_REQUIREMENT_.
Only the text belongs in the answer: every line of the records below, transcribed exactly.

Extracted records
-------------------------

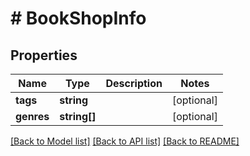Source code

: # # BookShopInfo

## Properties

Name | Type | Description | Notes
------------ | ------------- | ------------- | -------------
**tags** | **string** |  | [optional]
**genres** | **string[]** |  | [optional]

[[Back to Model list]](../../README.md#models) [[Back to API list]](../../README.md#endpoints) [[Back to README]](../../README.md)
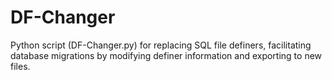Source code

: # DF-Changer
Python script (DF-Changer.py) for replacing SQL file definers, facilitating database migrations by modifying definer information and exporting to new files.
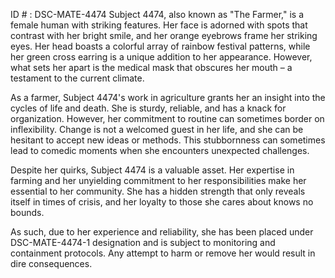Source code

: ID # : DSC-MATE-4474
Subject 4474, also known as "The Farmer," is a female human with striking features. Her face is adorned with spots that contrast with her bright smile, and her orange eyebrows frame her striking eyes. Her head boasts a colorful array of rainbow festival patterns, while her green cross earring is a unique addition to her appearance. However, what sets her apart is the medical mask that obscures her mouth – a testament to the current climate.

As a farmer, Subject 4474's work in agriculture grants her an insight into the cycles of life and death. She is sturdy, reliable, and has a knack for organization. However, her commitment to routine can sometimes border on inflexibility. Change is not a welcomed guest in her life, and she can be hesitant to accept new ideas or methods. This stubbornness can sometimes lead to comedic moments when she encounters unexpected challenges.

Despite her quirks, Subject 4474 is a valuable asset. Her expertise in farming and her unyielding commitment to her responsibilities make her essential to her community. She has a hidden strength that only reveals itself in times of crisis, and her loyalty to those she cares about knows no bounds.

As such, due to her experience and reliability, she has been placed under DSC-MATE-4474-1 designation and is subject to monitoring and containment protocols. Any attempt to harm or remove her would result in dire consequences.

-------------------------

_ANSWER TO THIS TASK_.
Source code

: # # BookShopInfo

## Properties

Name | Type | Description | Notes
------------ | ------------- | ------------- | -------------
**tags** | **string** |  | [optional]
**genres** | **string[]** |  | [optional]

[[Back to Model list]](../../README.md#models) [[Back to API list]](../../README.md#endpoints) [[Back to README]](../../README.md)
Source code

: # DF-Changer
Python script (DF-Changer.py) for replacing SQL file definers, facilitating database migrations by modifying definer information and exporting to new files.
Source code

: ID # : DSC-MATE-4474
Subject 4474, also known as "The Farmer," is a female human with striking features. Her face is adorned with spots that contrast with her bright smile, and her orange eyebrows frame her striking eyes. Her head boasts a colorful array of rainbow festival patterns, while her green cross earring is a unique addition to her appearance. However, what sets her apart is the medical mask that obscures her mouth – a testament to the current climate.

As a farmer, Subject 4474's work in agriculture grants her an insight into the cycles of life and death. She is sturdy, reliable, and has a knack for organization. However, her commitment to routine can sometimes border on inflexibility. Change is not a welcomed guest in her life, and she can be hesitant to accept new ideas or methods. This stubbornness can sometimes lead to comedic moments when she encounters unexpected challenges.

Despite her quirks, Subject 4474 is a valuable asset. Her expertise in farming and her unyielding commitment to her responsibilities make her essential to her community. She has a hidden strength that only reveals itself in times of crisis, and her loyalty to those she cares about knows no bounds.

As such, due to her experience and reliability, she has been placed under DSC-MATE-4474-1 designation and is subject to monitoring and containment protocols. Any attempt to harm or remove her would result in dire consequences.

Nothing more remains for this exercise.